Note that with this recipe, you want to avoid fats. So do not sear in oil. Dry nonstick pans or grills will make this easier.
Since fish skin contains a lot of fat, sear or grill until most of this fat has seeped out of the skin. If you’re not confident in this part, just remove the skin before cooking.
After you’ve seared the fish, weigh it to the gram. In my case, the seared mackerel was 800g.
Add the fish to a blender, then add an equal weight of water to the blender, too (so in my case, 800g of water). Blend.
Remove freeze-dried pancreas powder from the pill capsules by pulling them apart. Add 1% of the fish’s weight in powder to the blender. Blend briefly, then transfer the sludgy result to a freezer ziploc bag.
Cook the sludge at 140ºF for about 3 hours, agitating it periodically to ensure it is well-mixed.
You’ll notice that much of the sludge becomes completely liquified by the enzymes within 30 minutes. You should continue to cook it longer for food safety reasons.

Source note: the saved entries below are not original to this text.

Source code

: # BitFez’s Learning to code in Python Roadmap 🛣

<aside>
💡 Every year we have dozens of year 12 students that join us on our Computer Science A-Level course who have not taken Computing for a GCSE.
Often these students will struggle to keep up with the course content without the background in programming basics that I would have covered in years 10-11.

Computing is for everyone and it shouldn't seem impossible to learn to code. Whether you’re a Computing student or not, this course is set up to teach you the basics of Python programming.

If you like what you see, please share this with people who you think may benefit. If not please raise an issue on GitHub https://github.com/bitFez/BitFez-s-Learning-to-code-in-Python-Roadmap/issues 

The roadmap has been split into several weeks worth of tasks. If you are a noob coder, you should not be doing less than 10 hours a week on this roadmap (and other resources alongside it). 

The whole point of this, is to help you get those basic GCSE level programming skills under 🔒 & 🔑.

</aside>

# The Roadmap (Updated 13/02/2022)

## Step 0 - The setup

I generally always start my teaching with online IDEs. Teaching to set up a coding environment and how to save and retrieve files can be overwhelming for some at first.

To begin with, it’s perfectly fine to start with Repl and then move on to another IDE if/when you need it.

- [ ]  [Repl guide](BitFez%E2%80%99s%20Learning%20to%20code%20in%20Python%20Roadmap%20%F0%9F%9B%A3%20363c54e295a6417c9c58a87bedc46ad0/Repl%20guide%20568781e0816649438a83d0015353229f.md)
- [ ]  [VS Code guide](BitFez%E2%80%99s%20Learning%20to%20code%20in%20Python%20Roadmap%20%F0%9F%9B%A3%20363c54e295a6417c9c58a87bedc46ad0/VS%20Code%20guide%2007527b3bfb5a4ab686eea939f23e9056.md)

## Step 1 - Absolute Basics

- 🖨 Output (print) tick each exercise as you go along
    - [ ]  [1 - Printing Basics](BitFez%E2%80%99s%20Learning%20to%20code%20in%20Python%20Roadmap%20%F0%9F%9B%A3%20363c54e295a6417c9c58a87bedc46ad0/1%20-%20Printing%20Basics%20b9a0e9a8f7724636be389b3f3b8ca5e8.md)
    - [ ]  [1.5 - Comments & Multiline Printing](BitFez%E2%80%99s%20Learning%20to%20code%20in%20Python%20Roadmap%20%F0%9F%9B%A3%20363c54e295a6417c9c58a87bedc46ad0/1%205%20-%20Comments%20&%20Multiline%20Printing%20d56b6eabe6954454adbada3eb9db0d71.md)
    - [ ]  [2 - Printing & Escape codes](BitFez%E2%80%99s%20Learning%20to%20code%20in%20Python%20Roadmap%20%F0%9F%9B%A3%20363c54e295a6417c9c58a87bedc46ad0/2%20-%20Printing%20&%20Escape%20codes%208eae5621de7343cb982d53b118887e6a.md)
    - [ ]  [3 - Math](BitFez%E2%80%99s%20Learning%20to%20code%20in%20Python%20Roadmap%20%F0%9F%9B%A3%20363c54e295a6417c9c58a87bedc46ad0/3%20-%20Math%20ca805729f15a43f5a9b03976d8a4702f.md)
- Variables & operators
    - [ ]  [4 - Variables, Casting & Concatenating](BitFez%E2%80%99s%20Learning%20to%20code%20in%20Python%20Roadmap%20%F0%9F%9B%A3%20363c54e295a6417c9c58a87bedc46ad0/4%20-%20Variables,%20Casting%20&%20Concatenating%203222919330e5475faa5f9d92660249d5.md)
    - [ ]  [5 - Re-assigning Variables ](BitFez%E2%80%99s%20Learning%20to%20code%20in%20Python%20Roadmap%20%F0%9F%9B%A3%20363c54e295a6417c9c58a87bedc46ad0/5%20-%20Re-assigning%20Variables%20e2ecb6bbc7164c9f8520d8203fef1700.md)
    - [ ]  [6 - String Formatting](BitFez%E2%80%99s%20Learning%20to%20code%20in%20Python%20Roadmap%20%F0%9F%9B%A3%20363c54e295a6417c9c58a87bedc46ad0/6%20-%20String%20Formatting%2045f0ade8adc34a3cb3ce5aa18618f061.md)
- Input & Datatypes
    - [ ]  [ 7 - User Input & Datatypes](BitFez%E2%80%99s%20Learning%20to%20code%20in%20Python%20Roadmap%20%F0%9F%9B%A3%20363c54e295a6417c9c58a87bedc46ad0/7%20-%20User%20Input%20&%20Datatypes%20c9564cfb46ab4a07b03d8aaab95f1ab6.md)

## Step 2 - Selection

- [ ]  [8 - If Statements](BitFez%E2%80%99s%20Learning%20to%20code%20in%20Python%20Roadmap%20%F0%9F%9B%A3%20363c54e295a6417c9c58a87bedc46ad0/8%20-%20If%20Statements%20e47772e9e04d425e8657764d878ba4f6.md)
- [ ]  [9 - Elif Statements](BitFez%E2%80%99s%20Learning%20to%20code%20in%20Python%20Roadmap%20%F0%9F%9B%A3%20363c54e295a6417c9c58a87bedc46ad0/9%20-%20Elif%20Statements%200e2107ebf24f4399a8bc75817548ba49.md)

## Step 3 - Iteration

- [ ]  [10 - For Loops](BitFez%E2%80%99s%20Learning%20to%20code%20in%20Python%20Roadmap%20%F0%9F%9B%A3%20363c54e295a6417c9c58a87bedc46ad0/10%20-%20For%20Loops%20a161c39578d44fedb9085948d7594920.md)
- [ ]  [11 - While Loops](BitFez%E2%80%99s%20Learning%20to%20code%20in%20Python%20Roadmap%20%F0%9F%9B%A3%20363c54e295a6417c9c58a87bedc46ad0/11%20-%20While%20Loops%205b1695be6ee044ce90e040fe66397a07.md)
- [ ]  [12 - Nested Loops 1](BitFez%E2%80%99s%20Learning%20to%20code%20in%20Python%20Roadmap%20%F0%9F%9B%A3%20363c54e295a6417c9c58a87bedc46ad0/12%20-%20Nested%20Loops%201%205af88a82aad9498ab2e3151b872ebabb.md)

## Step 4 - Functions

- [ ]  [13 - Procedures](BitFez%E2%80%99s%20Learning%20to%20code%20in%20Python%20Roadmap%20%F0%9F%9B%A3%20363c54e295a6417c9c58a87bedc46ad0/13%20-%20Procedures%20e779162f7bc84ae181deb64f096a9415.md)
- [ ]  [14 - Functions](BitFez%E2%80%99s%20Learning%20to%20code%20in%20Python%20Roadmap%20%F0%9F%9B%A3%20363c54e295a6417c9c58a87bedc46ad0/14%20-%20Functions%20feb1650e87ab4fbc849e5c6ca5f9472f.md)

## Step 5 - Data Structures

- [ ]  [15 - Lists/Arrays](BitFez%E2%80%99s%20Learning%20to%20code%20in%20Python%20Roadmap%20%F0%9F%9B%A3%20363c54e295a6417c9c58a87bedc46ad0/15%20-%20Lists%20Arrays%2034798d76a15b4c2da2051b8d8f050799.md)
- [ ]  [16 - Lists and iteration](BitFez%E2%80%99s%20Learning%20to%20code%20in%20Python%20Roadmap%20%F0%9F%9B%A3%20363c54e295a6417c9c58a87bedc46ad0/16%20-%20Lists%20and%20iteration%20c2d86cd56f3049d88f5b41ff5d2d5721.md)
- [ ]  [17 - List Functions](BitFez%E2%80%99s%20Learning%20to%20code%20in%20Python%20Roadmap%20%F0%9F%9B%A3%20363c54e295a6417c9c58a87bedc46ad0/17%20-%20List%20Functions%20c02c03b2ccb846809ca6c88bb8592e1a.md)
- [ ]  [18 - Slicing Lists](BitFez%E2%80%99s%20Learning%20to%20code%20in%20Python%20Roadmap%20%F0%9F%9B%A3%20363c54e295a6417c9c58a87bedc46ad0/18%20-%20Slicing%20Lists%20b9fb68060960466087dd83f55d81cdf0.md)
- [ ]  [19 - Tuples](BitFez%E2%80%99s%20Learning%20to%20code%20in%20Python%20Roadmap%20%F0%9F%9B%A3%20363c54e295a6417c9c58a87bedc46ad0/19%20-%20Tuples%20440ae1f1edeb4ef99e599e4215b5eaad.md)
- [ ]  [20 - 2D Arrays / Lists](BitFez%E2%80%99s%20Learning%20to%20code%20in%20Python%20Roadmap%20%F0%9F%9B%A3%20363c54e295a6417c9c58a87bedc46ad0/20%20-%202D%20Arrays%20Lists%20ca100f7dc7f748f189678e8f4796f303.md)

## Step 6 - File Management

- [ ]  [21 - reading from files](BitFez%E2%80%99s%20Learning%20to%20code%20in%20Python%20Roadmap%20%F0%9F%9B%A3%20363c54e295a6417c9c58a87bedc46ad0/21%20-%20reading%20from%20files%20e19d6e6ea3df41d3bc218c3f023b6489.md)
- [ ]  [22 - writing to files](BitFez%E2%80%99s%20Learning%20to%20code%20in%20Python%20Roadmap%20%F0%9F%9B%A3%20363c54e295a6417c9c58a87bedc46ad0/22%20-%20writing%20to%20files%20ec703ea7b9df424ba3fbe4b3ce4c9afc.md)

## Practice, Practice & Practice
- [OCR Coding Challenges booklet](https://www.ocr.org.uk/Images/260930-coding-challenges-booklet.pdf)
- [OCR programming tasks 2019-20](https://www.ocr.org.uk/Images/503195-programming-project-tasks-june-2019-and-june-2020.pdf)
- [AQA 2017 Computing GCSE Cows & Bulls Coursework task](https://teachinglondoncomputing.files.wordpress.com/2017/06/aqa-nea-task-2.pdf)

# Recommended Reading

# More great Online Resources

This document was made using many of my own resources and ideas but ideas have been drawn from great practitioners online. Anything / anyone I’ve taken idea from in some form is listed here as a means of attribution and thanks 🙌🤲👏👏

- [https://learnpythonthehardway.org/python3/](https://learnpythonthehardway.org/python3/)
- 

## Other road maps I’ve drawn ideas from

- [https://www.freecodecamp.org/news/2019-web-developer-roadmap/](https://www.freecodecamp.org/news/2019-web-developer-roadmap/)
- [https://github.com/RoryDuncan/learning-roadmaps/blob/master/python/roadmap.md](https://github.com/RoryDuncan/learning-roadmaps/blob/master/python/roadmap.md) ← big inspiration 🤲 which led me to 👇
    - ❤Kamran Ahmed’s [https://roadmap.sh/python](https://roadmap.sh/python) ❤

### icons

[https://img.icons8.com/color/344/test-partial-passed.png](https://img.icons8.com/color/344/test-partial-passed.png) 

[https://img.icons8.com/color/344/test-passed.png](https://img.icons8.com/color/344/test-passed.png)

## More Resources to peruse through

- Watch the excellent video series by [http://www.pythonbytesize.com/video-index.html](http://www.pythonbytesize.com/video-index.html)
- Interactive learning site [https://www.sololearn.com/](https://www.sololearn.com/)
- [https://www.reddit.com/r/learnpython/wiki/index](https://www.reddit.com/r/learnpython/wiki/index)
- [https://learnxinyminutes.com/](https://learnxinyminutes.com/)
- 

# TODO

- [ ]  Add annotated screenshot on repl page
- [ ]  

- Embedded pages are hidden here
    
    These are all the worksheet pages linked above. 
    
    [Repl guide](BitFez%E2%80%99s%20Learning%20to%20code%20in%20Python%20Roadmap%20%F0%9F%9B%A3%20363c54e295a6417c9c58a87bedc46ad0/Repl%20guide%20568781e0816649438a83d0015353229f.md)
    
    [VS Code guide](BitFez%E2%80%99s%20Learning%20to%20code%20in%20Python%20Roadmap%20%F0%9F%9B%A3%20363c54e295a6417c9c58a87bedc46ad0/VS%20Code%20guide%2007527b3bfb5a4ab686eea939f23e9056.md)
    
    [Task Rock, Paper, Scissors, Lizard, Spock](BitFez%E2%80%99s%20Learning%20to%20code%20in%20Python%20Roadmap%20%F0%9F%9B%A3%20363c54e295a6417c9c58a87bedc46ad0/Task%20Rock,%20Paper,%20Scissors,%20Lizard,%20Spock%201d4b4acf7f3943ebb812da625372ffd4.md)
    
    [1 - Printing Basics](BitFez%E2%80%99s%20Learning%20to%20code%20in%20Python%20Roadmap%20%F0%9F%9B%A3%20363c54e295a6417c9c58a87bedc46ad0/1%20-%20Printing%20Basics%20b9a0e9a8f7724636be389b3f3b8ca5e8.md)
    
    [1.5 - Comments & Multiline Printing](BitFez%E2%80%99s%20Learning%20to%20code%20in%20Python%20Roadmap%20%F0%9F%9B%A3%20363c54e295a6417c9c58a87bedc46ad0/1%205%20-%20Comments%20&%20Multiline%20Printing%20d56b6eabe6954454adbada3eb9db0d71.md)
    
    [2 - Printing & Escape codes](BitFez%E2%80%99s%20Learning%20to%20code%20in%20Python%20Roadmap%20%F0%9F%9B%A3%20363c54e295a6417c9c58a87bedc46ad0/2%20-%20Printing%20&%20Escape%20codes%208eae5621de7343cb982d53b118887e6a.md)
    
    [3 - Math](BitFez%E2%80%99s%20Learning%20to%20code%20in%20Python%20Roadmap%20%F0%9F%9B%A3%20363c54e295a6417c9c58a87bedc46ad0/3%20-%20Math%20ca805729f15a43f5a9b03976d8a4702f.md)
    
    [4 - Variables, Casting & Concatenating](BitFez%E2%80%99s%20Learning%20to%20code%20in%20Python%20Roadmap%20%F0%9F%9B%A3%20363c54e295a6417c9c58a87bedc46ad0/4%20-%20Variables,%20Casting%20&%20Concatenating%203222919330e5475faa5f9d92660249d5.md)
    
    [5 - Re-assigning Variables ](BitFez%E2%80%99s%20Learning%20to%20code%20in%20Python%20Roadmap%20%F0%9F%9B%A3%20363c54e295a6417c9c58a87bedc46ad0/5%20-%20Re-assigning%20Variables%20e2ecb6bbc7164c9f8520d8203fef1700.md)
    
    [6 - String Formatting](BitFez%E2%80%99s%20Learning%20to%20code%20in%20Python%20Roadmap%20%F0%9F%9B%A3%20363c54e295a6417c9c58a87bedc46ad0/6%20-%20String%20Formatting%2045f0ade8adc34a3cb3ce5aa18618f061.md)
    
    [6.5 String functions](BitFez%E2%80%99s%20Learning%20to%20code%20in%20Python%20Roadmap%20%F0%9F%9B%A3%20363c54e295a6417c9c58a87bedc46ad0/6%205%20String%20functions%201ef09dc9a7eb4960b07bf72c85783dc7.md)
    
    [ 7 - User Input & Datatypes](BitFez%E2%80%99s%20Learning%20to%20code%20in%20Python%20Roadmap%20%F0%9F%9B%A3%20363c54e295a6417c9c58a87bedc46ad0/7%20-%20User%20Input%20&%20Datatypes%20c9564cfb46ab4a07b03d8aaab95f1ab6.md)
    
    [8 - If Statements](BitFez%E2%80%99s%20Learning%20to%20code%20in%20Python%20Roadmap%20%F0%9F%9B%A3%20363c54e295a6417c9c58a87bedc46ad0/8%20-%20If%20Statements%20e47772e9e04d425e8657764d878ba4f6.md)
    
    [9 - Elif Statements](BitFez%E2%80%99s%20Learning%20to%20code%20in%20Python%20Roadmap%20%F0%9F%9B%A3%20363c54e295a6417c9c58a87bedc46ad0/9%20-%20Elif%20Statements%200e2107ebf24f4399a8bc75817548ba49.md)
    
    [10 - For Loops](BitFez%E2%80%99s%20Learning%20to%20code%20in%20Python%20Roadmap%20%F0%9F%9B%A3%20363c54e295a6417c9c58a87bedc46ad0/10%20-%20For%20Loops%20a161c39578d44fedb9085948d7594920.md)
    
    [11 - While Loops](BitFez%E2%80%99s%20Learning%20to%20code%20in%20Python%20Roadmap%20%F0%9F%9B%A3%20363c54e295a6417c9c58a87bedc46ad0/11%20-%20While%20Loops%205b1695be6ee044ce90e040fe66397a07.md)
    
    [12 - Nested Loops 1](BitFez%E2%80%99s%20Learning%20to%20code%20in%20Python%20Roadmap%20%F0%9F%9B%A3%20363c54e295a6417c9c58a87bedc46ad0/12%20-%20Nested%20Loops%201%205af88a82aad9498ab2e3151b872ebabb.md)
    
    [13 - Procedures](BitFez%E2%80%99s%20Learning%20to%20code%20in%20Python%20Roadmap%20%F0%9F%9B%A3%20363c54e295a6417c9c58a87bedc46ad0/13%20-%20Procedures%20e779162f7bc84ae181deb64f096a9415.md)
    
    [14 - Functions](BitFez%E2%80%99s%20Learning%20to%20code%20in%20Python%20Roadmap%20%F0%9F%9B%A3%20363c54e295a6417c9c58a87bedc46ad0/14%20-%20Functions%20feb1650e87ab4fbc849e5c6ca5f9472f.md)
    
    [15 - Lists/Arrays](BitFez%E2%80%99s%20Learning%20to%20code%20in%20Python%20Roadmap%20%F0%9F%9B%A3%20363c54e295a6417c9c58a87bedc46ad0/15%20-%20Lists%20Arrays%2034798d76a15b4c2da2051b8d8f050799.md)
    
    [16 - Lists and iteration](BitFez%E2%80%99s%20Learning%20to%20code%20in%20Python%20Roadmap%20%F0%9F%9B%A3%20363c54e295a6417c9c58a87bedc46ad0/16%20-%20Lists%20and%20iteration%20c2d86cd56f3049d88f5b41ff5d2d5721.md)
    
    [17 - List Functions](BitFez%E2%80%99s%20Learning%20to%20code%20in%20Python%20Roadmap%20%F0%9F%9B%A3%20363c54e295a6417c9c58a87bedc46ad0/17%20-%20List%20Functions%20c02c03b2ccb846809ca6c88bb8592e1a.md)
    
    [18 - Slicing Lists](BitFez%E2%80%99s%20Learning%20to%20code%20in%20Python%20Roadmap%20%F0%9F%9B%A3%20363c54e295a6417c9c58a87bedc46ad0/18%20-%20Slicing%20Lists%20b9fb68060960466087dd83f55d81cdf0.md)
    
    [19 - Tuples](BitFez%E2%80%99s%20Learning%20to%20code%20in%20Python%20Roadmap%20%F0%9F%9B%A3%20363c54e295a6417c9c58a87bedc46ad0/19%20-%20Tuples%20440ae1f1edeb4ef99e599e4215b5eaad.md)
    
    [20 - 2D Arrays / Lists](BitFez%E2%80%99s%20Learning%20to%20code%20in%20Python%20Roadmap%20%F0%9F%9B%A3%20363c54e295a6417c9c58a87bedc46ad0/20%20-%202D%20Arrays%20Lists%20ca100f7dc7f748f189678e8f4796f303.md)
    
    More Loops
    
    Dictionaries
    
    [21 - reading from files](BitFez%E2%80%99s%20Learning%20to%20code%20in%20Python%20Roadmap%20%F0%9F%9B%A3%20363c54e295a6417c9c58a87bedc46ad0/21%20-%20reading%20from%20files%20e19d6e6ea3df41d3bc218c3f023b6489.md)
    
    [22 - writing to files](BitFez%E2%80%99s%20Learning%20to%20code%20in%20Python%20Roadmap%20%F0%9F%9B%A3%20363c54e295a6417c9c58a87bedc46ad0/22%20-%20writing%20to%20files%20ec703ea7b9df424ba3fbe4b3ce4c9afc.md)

Feel free to cook for much longer than 3 hours! You could do this overnight, or you could even do it for a month if you really wanted to deepen the flavors!

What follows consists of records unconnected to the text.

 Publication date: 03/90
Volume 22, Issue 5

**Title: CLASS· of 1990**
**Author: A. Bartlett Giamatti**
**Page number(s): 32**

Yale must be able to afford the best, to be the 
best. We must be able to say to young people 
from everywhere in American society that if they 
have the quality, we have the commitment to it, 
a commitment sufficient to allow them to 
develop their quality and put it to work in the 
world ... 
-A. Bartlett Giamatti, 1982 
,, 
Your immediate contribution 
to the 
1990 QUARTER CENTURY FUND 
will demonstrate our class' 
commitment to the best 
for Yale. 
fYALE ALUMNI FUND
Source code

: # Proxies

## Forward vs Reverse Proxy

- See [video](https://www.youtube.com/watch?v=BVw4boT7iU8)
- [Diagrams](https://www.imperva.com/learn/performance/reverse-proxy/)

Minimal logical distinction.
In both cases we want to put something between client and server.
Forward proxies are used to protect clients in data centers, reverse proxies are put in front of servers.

Strain and reserve the liquid.
Blending the seared fish with the pancreas powder
Cooking the resulting sludge sous vide
The end result of this process will be a very cloudy liquid. If you want to achieve a sauce that looks more like a traditional fish sauce, you’ll need to clarify it. To do so:
Freeze the fish sauce until totally solid. I freeze mine in ice cube trays.
Transfer the frozen fish sauce to a fine strainer placed over a container in the fridge. As the fish sauce defrosts, clear liquid will strain into the container while leaving the impurities in the strainer above.
After straining but before clarifying
After clarifying with the freezer method
PRESERVING YOUR Fish Sauce
Unlike a traditional fish sauce, this sauce isn’t preserved yet. There are many methods for preserving your fish sauce, but the most obvious method is to add salt. You should do this step after clarifying.
It’s difficult to recommend the exact salt level necessary to preserve a fish sauce without measuring its water activity, so I recommend the following conservative options:
Add 11% salt to store your sauce in the fridge.
Add 20% salt to store your sauce at room temperature.
You can add much less salt (e.g. salt to taste) if you plan to refrigerate then use your garum in just a few days.